In April, Zero Hedge began drawing reader attention to weekly trading data issued by the New York Stock Exchange. The reports showed that Goldman Sachs was conducting a highly disproportionate percentage of all the trades on the exchange. This giant footprint, Ivandjiiski suggested, gave Goldman Sachs “unprecedented opportunities to take advantage” of a situation that has a “ ‘very fishy feel’ about it.”
His report reverberated widely. Zero Hedge’s traffic spiked. Goldman Sachs spokesman Ed Canaday felt compelled to respond, calling some of Zero Hedge’s charges “untrue and offensive.” Which of course only inspired Zero Hedge to dig deeper.
Bit by bit, Ivandjiiski pieced together a theory as to how the firm’s dominance of high-frequency computer trading, specifically so-called flash trades, enabled it to see other people’s trades moments before they were executed. Goldman used this information, alleged Ivandjiiski, to jump in and pinch off pennies in the price differences, a practice that he estimated could add up to millions of dollars a day. This, he decided, was how the firm was producing such huge profits so quickly after its near-death experiences in 2008.
Zero Hedge made such a compelling case that mainstream-media reporters started paying attention. Ivandjiiski happily walked journalists through his theories in off-the-record conversations, becoming a trusted resource, especially for reporters at Bloomberg News, which published several stories riffing on Zero Hedge’s pursuits, starting with a July 7 report speculating on the misuses of high-frequency trading following the arrest of Sergey Aleynikov, a former Goldman Sachs computer programmer accused of stealing the firm’s codes. “Goldman Sachs Loses Grip on Its Doomsday Machine,” went a story by Bloomberg columnist Jonathan Weil. Later, Ivandjiiski, using his alias Tyler Durden, was interviewed on Bloomberg Radio.
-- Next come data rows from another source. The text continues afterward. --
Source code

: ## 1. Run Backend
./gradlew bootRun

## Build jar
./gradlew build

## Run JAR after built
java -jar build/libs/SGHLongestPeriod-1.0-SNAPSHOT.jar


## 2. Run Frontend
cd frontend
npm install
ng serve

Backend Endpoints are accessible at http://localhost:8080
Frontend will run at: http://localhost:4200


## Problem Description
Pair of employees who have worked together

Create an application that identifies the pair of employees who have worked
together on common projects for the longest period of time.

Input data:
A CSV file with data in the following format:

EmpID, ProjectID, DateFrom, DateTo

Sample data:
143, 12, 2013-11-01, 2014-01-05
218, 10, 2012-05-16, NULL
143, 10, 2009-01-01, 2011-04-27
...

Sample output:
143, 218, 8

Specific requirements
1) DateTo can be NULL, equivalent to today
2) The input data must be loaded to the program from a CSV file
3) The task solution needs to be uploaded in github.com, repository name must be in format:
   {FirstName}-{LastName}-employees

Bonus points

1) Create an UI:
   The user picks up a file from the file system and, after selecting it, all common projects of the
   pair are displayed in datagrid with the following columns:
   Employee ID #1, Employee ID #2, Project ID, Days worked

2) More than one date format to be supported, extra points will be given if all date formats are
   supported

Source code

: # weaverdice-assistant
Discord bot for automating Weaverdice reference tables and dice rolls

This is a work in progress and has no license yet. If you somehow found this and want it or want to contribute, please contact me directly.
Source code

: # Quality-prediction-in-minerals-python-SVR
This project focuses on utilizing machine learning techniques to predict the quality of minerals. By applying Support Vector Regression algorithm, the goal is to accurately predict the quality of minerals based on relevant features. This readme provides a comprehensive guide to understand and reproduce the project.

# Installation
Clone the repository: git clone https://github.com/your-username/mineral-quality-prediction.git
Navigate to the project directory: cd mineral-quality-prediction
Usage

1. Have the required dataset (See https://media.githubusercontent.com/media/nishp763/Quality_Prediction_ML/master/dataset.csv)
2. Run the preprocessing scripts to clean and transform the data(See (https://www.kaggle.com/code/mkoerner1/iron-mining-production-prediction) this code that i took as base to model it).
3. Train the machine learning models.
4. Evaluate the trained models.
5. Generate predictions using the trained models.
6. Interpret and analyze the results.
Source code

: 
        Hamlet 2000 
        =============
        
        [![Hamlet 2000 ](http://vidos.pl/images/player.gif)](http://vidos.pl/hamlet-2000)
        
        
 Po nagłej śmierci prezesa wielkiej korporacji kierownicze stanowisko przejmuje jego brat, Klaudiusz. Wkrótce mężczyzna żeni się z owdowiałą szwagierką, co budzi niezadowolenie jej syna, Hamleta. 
Ivandjiiski, meanwhile, started peddling a much larger conspiracy—that ever since Robert Rubin ran Goldman Sachs’s arbitrage trading desk in the seventies, the firm and its network of powerful alumni had essentially rigged the market in its favor. If that sounds like something you read in Rolling Stone last July, that’s because Zero Hedge served as a key source for the infamous article on Goldman Sachs written by gonzo journalist Matt Taibbi. “I didn’t understand a word he was saying,” says Taibbi, recalling his first conversations with Ivandjiiski last spring. “I went through the tape-recorded interview trying to decipher it minute by minute.”
Analysts on CNBC mocked Taibbi’s story, but Zero Hedge, of course, loved it, calling it “one of the best comprehensive profiles of Government Sachs done to date. Speaking of GS, they sure must be busy today, now that Bernanke is about to be impeached and take the fall for all their machinations.”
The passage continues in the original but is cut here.